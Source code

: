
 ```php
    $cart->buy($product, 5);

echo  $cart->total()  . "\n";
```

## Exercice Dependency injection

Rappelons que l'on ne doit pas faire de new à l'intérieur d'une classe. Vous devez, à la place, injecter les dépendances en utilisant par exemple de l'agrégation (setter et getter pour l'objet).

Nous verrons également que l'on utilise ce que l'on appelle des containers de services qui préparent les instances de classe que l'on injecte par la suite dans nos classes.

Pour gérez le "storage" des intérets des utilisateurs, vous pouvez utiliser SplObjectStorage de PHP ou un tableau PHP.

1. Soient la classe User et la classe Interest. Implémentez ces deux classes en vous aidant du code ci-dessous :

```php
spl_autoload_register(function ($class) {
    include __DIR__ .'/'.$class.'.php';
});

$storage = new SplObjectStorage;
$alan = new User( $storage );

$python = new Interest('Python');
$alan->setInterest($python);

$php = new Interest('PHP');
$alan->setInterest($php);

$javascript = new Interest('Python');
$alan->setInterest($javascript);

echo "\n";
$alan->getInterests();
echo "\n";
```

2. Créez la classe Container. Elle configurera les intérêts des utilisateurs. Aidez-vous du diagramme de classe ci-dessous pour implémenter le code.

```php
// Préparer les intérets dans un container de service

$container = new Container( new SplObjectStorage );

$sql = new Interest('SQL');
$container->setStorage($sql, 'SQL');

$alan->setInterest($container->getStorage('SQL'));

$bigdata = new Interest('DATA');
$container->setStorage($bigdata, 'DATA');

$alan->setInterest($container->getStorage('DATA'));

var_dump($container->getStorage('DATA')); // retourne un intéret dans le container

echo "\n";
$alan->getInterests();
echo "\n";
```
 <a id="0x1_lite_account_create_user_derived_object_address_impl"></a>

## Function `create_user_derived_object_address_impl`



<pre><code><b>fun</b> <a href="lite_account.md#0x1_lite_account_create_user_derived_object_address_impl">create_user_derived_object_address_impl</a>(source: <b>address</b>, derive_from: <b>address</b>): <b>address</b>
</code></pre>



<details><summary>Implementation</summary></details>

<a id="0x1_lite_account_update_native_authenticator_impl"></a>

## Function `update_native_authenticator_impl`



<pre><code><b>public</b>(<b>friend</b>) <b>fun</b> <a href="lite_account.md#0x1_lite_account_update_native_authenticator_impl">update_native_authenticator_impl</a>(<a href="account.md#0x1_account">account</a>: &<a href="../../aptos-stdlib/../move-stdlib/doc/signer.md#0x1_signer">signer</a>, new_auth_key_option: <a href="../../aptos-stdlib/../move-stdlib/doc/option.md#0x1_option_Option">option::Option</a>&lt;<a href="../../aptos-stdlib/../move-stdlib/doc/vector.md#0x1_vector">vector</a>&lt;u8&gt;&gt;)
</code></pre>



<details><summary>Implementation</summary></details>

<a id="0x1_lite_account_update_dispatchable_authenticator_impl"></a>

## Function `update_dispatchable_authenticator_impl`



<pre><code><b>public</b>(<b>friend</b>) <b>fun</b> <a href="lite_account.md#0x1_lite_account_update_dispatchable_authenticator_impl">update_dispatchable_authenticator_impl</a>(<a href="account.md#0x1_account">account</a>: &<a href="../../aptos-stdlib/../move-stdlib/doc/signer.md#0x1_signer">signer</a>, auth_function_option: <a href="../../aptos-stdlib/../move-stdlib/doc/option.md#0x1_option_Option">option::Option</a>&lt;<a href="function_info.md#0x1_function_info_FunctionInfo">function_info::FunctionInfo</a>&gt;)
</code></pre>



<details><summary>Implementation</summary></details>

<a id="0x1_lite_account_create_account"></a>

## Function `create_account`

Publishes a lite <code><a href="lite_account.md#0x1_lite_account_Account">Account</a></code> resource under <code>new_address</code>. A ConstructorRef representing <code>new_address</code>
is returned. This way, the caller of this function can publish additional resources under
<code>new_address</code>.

----------------------------------------

Problem — Word for word, output the records that appear above.

Problem solution —
Source code

:
 ```php
    $cart->buy($product, 5);

echo  $cart->total()  . "\n";
```

## Exercice Dependency injection

Rappelons que l'on ne doit pas faire de new à l'intérieur d'une classe. Vous devez, à la place, injecter les dépendances en utilisant par exemple de l'agrégation (setter et getter pour l'objet).

Nous verrons également que l'on utilise ce que l'on appelle des containers de services qui préparent les instances de classe que l'on injecte par la suite dans nos classes.

Pour gérez le "storage" des intérets des utilisateurs, vous pouvez utiliser SplObjectStorage de PHP ou un tableau PHP.

1. Soient la classe User et la classe Interest. Implémentez ces deux classes en vous aidant du code ci-dessous :

```php
spl_autoload_register(function ($class) {
    include __DIR__ .'/'.$class.'.php';
});

$storage = new SplObjectStorage;
$alan = new User( $storage );

$python = new Interest('Python');
$alan->setInterest($python);

$php = new Interest('PHP');
$alan->setInterest($php);

$javascript = new Interest('Python');
$alan->setInterest($javascript);

echo "\n";
$alan->getInterests();
echo "\n";
```

2. Créez la classe Container. Elle configurera les intérêts des utilisateurs. Aidez-vous du diagramme de classe ci-dessous pour implémenter le code.

```php
// Préparer les intérets dans un container de service

$container = new Container( new SplObjectStorage );

$sql = new Interest('SQL');
$container->setStorage($sql, 'SQL');

$alan->setInterest($container->getStorage('SQL'));

$bigdata = new Interest('DATA');
$container->setStorage($bigdata, 'DATA');

$alan->setInterest($container->getStorage('DATA'));

var_dump($container->getStorage('DATA')); // retourne un intéret dans le container

echo "\n";
$alan->getInterests();
echo "\n";
```
 <a id="0x1_lite_account_create_user_derived_object_address_impl"></a>

## Function `create_user_derived_object_address_impl`



<pre><code><b>fun</b> <a href="lite_account.md#0x1_lite_account_create_user_derived_object_address_impl">create_user_derived_object_address_impl</a>(source: <b>address</b>, derive_from: <b>address</b>): <b>address</b>
</code></pre>



<details><summary>Implementation</summary></details>

<a id="0x1_lite_account_update_native_authenticator_impl"></a>

## Function `update_native_authenticator_impl`



<pre><code><b>public</b>(<b>friend</b>) <b>fun</b> <a href="lite_account.md#0x1_lite_account_update_native_authenticator_impl">update_native_authenticator_impl</a>(<a href="account.md#0x1_account">account</a>: &<a href="../../aptos-stdlib/../move-stdlib/doc/signer.md#0x1_signer">signer</a>, new_auth_key_option: <a href="../../aptos-stdlib/../move-stdlib/doc/option.md#0x1_option_Option">option::Option</a>&lt;<a href="../../aptos-stdlib/../move-stdlib/doc/vector.md#0x1_vector">vector</a>&lt;u8&gt;&gt;)
</code></pre>



<details><summary>Implementation</summary></details>

<a id="0x1_lite_account_update_dispatchable_authenticator_impl"></a>

## Function `update_dispatchable_authenticator_impl`



<pre><code><b>public</b>(<b>friend</b>) <b>fun</b> <a href="lite_account.md#0x1_lite_account_update_dispatchable_authenticator_impl">update_dispatchable_authenticator_impl</a>(<a href="account.md#0x1_account">account</a>: &<a href="../../aptos-stdlib/../move-stdlib/doc/signer.md#0x1_signer">signer</a>, auth_function_option: <a href="../../aptos-stdlib/../move-stdlib/doc/option.md#0x1_option_Option">option::Option</a>&lt;<a href="function_info.md#0x1_function_info_FunctionInfo">function_info::FunctionInfo</a>&gt;)
</code></pre>



<details><summary>Implementation</summary></details>

<a id="0x1_lite_account_create_account"></a>

## Function `create_account`

Publishes a lite <code><a href="lite_account.md#0x1_lite_account_Account">Account</a></code> resource under <code>new_address</code>. A ConstructorRef representing <code>new_address</code>
is returned. This way, the caller of this function can publish additional resources under
<code>new_address</code>.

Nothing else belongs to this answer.